Regional Defensive Strategies and Chronic Warfare in the Southern Nasca Region
Author(s): Weston McCool
Year: 2018
Summary
Warfare was a prevalent phenomenon throughout the Andes during the Late Intermediate Period (AD 1000–1450; henceforth LIP). A salient research topic within broader investigations of conflict is how populations cope with chronic warfare. This presentation utilizes geostatistical analyses of architectural and topographical features to reconstruct defensive coping mechanisms among LIP groups living in 12 fortified settlements in the southern Nasca highlands of Peru. Analytical results reveal a regional defensive pattern whereby the smallest most vulnerable groups invested the most in fortifications and occupied the least accessible hilltops. Variation in fortification investment within each site was driven by differences in the accessibility of approaches leading to a site’s residential sector.
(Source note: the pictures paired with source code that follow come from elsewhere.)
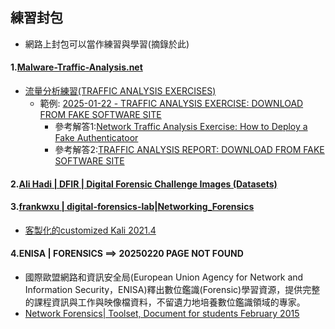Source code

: ## 練習封包
- 網路上封包可以當作練習與學習(摘錄於此)
#### 1.[Malware-Traffic-Analysis.net](https://malware-traffic-analysis.net/index.html)
- [流量分析練習(TRAFFIC ANALYSIS EXERCISES)](https://malware-traffic-analysis.net/training-exercises.html)
  - 範例: [2025-01-22 - TRAFFIC ANALYSIS EXERCISE: DOWNLOAD FROM FAKE SOFTWARE SITE](https://malware-traffic-analysis.net/2025/01/22/page2.html)
    - 參考解答1:[Network Traffic Analysis Exercise: How to Deploy a Fake Authenticatoor](https://medium.com/@pavol.kluka/network-traffic-analysis-exercise-how-to-deploy-a-fake-authenticatoor-0968077ed8eb)
    - 參考解答2:[TRAFFIC ANALYSIS REPORT: DOWNLOAD FROM FAKE SOFTWARE SITE](https://www.linkedin.com/pulse/traffic-analysis-report-download-from-fake-software-site-fawaz-xlybf/)
   
#### 2.[Ali Hadi | DFIR | Digital Forensic Challenge Images (Datasets)](https://www.ashemery.com/dfir.html)
#### 3.[frankwxu | digital-forensics-lab|Networking_Forensics](https://github.com/frankwxu/digital-forensics-lab/tree/main/Networking_Forensics)
- [客製化的customized Kali 2021.4](https://www.dropbox.com/scl/fi/2h19yoyuavtg0kg1os1go/Kali-Linux-2020.4-vbox-amd64_tools.ova?e=2&rlkey=00dzydosoyi60szgslrmndzdb)
#### 4.ENISA | FORENSICS ==>  20250220 PAGE NOT FOUND
- 國際歐盟網路和資訊安全局(European Union Agency for Network and Information Security，ENISA)釋出數位鑑識(Forensic)學習資源，提供完整的課程資訊與工作與映像檔資料，不留遺力地培養數位鑑識領域的專家。
- [Network Forensics| Toolset, Document for students February 2015](Network_Forensics_toolset_2015_Final.pdf) 

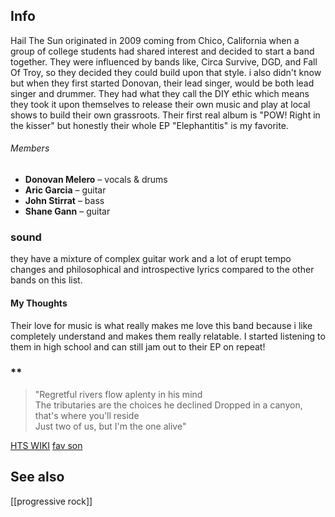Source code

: ## Info
Hail The Sun originated in 2009 coming from Chico, California when a group of college students had shared interest and decided to start a band together. They were influenced by bands like, Circa Survive, DGD, and Fall Of Troy, so they decided they could build upon that style. i also didn't know but when they first started Donovan, their lead singer, would be both lead singer and drummer. They had what they call the DIY ethic which means they took it upon themselves to release their own music and play at local shows to build their own grassroots. Their first real album is "POW! Right in the kisser" but honestly their whole EP "Elephantitis" is my favorite.
###### Members
- **Donovan Melero** – vocals & drums
- **Aric Garcia** – guitar
- **John Stirrat** – bass
- **Shane Gann** – guitar
### sound
they have a mixture of complex guitar work and a lot of erupt tempo changes and philosophical and introspective lyrics compared to the other bands on this list.
#### My Thoughts
Their love for music is what really makes me love this band because i like completely understand and makes them really relatable. I started listening to them in high school and can still jam out to their EP on repeat!

### **

>"Regretful rivers flow aplenty in his mind  
 The tributaries are the choices he declined
 Dropped in a canyon, that's where you'll reside  
 Just two of us, but I'm the one alive"

[HTS WIKI](https://en.wikipedia.org/wiki/Hail_the_Sun)
[fav son](https://genius.com/Hail-the-sun-will-they-blame-me-if-you-go-disappearing-lyrics)

## See also
[[progressive rock]]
This research demonstrates that LIP populations made optimal trade-offs between competing defensive variables, revealing highly patterned regional defensive strategies that vary from defensive practices observed in other LIP regions. This variation is likely the result of groups implementing defensive strategies to cope with local patterns of warfare.
Cite this Record
Regional Defensive Strategies and Chronic Warfare in the Southern Nasca Region. Weston McCool. Presented at The 82nd Annual Meeting of the Society for American Archaeology, Washington, DC. 2018 ( tDAR id: 443594)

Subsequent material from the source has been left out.